The homogeneity pattern with respect to the radial direction ρ and the axial direction along the axis going through the tunnel z of Magnet System Design #1 (Prior Art without booster packs—FIG. 6) is illustrated by the contour plot shown in FIG. 8 and the homogeneity pattern with respect to the radial direction ρ and the axial direction along the axis going through the tunnel z of Magnet System Design #2 (with coil booster packs—FIG. 7) is illustrated by the contour plot shown in FIG. 9. One skilled in the art will recognize the homogeneity pattern of each magnet design from the contour plot representation. In general, ideal homogeneity is shown by a homogeneity contour plot by a closeness in proximity of the contour lines, and the absence of stray lines and marks outside of the main contour lines. As can be seen from FIG. 9, the homogeneity contour plot of Magnet Design #2 (with the coil booster pack—FIG. 7) shows less variation of distance between the main contour lines, and no stray contour lines or marks when compared with the homogeneity contour plot of Magnet Design #1 (Prior Art without booster packs—FIG. 6), as shown in FIG. 8. The homogeneity contour plot of Magnet Design #1 (Prior Art without booster packs—FIG. 6), shown in FIG. 8 has a broader distance span of main contour lines and possesses extraneous contour lines and marks away from the main contour lines. In other words, the main contour lines are tighter in proximity for the Magnet Design #2 with the coil booster pack 36 than for the Prior Art indicative Magnet Design #1 with no booster packs, indicating improved homogeneity.

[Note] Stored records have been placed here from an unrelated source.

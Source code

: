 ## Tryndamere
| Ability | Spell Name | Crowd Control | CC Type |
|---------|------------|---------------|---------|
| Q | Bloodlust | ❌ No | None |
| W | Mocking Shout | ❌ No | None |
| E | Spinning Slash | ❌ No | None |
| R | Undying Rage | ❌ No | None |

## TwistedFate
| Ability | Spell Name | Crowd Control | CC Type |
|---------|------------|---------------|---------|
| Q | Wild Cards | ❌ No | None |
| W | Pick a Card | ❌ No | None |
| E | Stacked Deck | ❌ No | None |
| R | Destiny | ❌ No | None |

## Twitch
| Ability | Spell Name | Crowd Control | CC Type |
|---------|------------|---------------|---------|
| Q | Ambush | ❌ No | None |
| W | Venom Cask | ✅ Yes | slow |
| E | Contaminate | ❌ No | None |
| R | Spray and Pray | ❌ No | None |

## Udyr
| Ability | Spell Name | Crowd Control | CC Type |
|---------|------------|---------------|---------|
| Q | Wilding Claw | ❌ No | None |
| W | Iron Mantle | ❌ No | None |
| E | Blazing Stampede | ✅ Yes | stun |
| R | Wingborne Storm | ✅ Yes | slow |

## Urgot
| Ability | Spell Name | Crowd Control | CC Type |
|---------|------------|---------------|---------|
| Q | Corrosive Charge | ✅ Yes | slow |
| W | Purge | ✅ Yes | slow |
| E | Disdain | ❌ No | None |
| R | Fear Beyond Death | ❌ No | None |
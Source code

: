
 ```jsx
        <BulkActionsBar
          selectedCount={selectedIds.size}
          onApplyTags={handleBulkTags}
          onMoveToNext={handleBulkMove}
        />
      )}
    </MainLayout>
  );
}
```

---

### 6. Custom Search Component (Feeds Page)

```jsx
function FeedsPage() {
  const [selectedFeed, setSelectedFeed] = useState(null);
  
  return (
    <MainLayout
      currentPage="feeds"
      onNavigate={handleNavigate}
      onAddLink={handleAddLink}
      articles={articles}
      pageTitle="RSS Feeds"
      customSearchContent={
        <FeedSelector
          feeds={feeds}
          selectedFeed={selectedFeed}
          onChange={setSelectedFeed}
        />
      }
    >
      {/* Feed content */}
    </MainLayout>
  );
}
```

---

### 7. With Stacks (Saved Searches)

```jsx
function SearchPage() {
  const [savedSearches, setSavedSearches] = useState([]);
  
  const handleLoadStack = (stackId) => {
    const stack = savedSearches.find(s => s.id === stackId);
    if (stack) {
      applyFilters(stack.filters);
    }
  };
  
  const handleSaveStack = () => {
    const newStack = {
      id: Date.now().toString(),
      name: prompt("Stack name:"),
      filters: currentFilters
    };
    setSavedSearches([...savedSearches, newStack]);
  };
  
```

Described herein is a magnet system for use in imaging a volume which includes a main magnet and at least one magnet coil assembly positioned between the main magnet and the imaging volume. A gradient coil assembly including at least one inner primary gradient coil alone or with the addition of an outer secondary gradient coil may also exist between the main magnet and imaging volume. The at least one magnet coil assembly may then be positioned between the at least one inner primary gradient coil and the imaging volume, between the at least one inner primary gradient coil and outer secondary gradient coil, or in both positions. Also described herein is an MRI system incorporating the magnet system with the additional at least one magnet coil assembly, and the process for improving the homogeneity of a magnet system using the at least one additional magnet coil assembly.

In the foregoing description, certain terms have been used for brevity, clearness, illustration and understanding; but no unnecessary limitations are to be implied therefrom beyond the requirements of the prior art, because such terms are used for descriptive purposes and are intended to be broadly construed. Moreover, this invention has been described in detail with reference to specific embodiments thereof, including the respective best modes for carrying out each embodiment. It shall be understood that these illustrations are by way of example and not by way of limitation.